William Collins n’était pas seulement l’assistant personnel de lady Catherine. Par un curieux concours de circonstance, il était aussi le cousin d’Elizabeth. Avant de partir de Londres, lady De Bourgh avait pris soin de laisser des instructions pour que Collins la rejoigne au plus vite. Son aide serait précieuse pour mettre son terrible plan sur pied. Et de toute façon, elle aurait bien besoin de quelqu’un pour répondre à toutes ses demandes vu que le personnel de l’hôtel n’avait pas l’air très professionnel !

  • Oui, Lady Catherine ?
  • Avez-vous réussi à localiser la suite de Darcy ?

Collins s’éclaircit la gorge nerveusement.

  • Pas encore, madame.

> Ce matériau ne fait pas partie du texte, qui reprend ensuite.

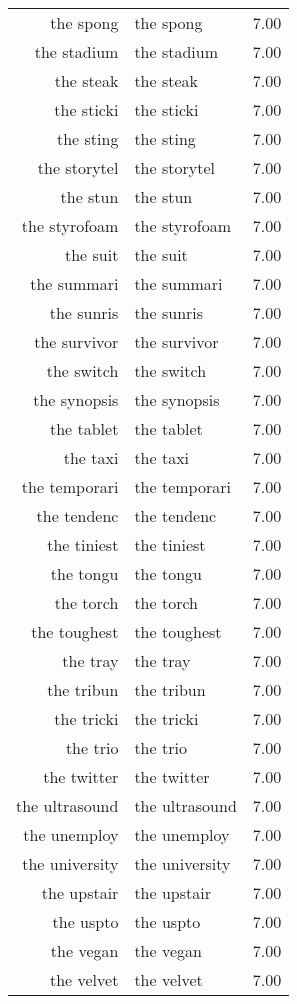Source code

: \begin{table}[ht]
\begin{tabular}{rlr}
  the spong & the spong & 7.00 \\ 
  the stadium & the stadium & 7.00 \\ 
  the steak & the steak & 7.00 \\ 
  the sticki & the sticki & 7.00 \\ 
  the sting & the sting & 7.00 \\ 
  the storytel & the storytel & 7.00 \\ 
  the stun & the stun & 7.00 \\ 
  the styrofoam & the styrofoam & 7.00 \\ 
  the suit & the suit & 7.00 \\ 
  the summari & the summari & 7.00 \\ 
  the sunris & the sunris & 7.00 \\ 
  the survivor & the survivor & 7.00 \\ 
  the switch & the switch & 7.00 \\ 
  the synopsis & the synopsis & 7.00 \\ 
  the tablet & the tablet & 7.00 \\ 
  the taxi & the taxi & 7.00 \\ 
  the temporari & the temporari & 7.00 \\ 
  the tendenc & the tendenc & 7.00 \\ 
  the tiniest & the tiniest & 7.00 \\ 
  the tongu & the tongu & 7.00 \\ 
  the torch & the torch & 7.00 \\ 
  the toughest & the toughest & 7.00 \\ 
  the tray & the tray & 7.00 \\ 
  the tribun & the tribun & 7.00 \\ 
  the tricki & the tricki & 7.00 \\ 
  the trio & the trio & 7.00 \\ 
  the twitter & the twitter & 7.00 \\ 
  the ultrasound & the ultrasound & 7.00 \\ 
  the unemploy & the unemploy & 7.00 \\ 
  the university & the university & 7.00 \\ 
  the upstair & the upstair & 7.00 \\ 
  the uspto & the uspto & 7.00 \\ 
  the vegan & the vegan & 7.00 \\ 
  the velvet & the velvet & 7.00 \\ 

\end{tabular}
\end{table}
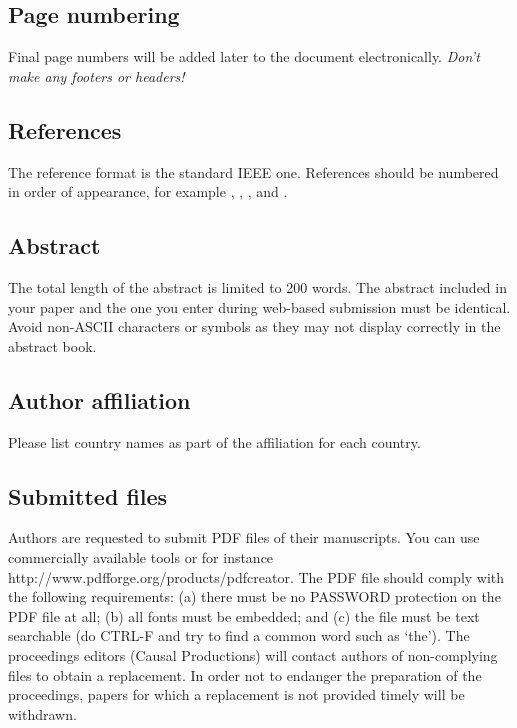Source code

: \subsection{Page numbering}

Final page numbers will be added later to the document electronically. \emph{Don't make any footers or headers!}


\subsection{References}

The reference format is the standard IEEE one. References should be numbered in order of appearance, for example \cite{Davis80-COP}, \cite{Rabiner89-ATO}, \cite[pp.\ 417--422]{Hastie09-TEO}, and \cite{YourName17-XXX}.

\subsection{Abstract}

The total length of the abstract is limited to 200 words. The abstract included in your paper and the one you enter during web-based submission must be identical. Avoid non-ASCII characters or symbols as they may not display correctly in the abstract book.

\subsection{Author affiliation}

Please list country names as part of the affiliation for each country.

\subsection{Submitted files}

Authors are requested to submit PDF files of their manu­scripts. You can use commercially available tools or for instance http://www.pdfforge.org/products/pdfcreator. The PDF file should comply with the following requirements: (a) there must be no PASSWORD protection on the PDF file at all; (b) all fonts must be embedded; and (c) the file must be text searchable (do CTRL-F and try to find a common word such as ‘the’). The proceedings editors (Causal Productions) will contact authors of non-complying files to obtain a replacement. In order not to endanger the preparation of the proceedings, papers for which a replacement is not provided timely will be withdrawn.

Le personnel est très… discret concernant les informations sur les clients.

Et pourtant le pauvre Collins avait usé de tous les moyens. Il avait essayé de faire ami-ami avec le portier. Avait tenté de soudoyer une femme de chambre. Et il avait même essayé de se glisser discrètement derrière le comptoir pour atteindre l’ordinateur et consulter le fichier des réservations. Sans succès, hélas.

Lady Catherine renifla avec dédain.

  • Incompétents, tous autant qu’ils sont. Très bien, nous allons devoir être plus… créatifs.

Elle se tourna vers Collins, un sourire machiavélique aux lèvres.

  • Voici ce que nous allons faire…

Pendant que Lady Catherine complotait, Darcy et Elizabeth entamaient leur randonnée vers la cascade. Le sentier serpentait à travers une végétation luxuriante, offrant des vues spectaculaires sur l’océan en contrebas.

  • C’est magnifique, s’extasiait Elizabeth, s’arrêtant régulièrement pour prendre des photos.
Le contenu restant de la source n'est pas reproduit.